Would you retype the listing word for word, skipping its pictures?

SUPPLIED DATA:

───

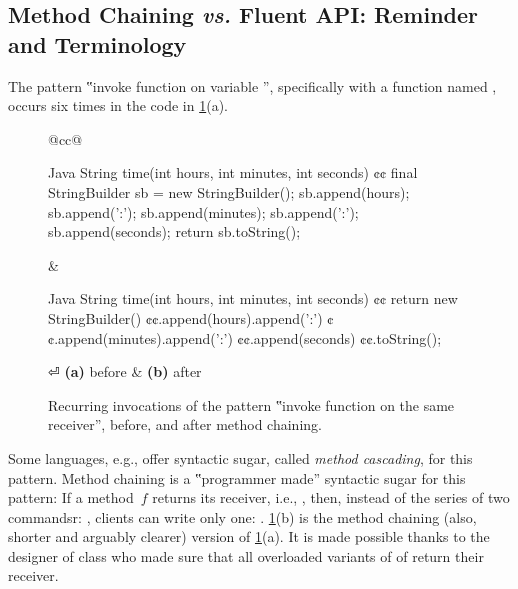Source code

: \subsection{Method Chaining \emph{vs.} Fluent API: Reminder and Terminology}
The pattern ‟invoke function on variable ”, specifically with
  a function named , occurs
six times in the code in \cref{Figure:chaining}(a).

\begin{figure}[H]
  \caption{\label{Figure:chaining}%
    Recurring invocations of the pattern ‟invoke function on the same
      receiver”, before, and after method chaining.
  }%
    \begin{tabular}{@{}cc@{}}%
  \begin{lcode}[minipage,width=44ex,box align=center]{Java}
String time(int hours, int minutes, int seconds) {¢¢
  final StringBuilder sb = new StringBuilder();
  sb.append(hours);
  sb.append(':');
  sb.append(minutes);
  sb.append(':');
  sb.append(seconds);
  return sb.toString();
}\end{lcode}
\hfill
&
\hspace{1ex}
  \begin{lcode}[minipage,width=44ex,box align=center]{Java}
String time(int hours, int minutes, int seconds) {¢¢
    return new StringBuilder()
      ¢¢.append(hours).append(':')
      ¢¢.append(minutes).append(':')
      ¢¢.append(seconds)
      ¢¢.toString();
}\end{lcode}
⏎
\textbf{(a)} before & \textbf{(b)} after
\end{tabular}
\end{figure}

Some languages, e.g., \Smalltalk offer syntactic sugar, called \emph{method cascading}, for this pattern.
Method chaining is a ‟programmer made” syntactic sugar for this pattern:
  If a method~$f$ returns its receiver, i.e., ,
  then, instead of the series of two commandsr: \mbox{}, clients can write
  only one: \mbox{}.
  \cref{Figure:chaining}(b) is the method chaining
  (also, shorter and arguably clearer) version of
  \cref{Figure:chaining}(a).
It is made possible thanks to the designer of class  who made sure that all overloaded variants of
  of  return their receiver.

───

SOLUTION TO THIS TASK:
Source code

: \subsection{Method Chaining \emph{vs.} Fluent API: Reminder and Terminology}
The pattern ‟invoke function on variable ”, specifically with
  a function named , occurs
six times in the code in \cref{Figure:chaining}(a).

\begin{figure}[H]
  \caption{\label{Figure:chaining}%
    Recurring invocations of the pattern ‟invoke function on the same
      receiver”, before, and after method chaining.
  }%
    \begin{tabular}{@{}cc@{}}%
  \begin{lcode}[minipage,width=44ex,box align=center]{Java}
String time(int hours, int minutes, int seconds) {¢¢
  final StringBuilder sb = new StringBuilder();
  sb.append(hours);
  sb.append(':');
  sb.append(minutes);
  sb.append(':');
  sb.append(seconds);
  return sb.toString();
}\end{lcode}
\hfill
&
\hspace{1ex}
  \begin{lcode}[minipage,width=44ex,box align=center]{Java}
String time(int hours, int minutes, int seconds) {¢¢
    return new StringBuilder()
      ¢¢.append(hours).append(':')
      ¢¢.append(minutes).append(':')
      ¢¢.append(seconds)
      ¢¢.toString();
}\end{lcode}
⏎
\textbf{(a)} before & \textbf{(b)} after
\end{tabular}
\end{figure}

Some languages, e.g., \Smalltalk offer syntactic sugar, called \emph{method cascading}, for this pattern.
Method chaining is a ‟programmer made” syntactic sugar for this pattern:
  If a method~$f$ returns its receiver, i.e., ,
  then, instead of the series of two commandsr: \mbox{}, clients can write
  only one: \mbox{}.
  \cref{Figure:chaining}(b) is the method chaining
  (also, shorter and arguably clearer) version of
  \cref{Figure:chaining}(a).
It is made possible thanks to the designer of class  who made sure that all overloaded variants of
  of  return their receiver.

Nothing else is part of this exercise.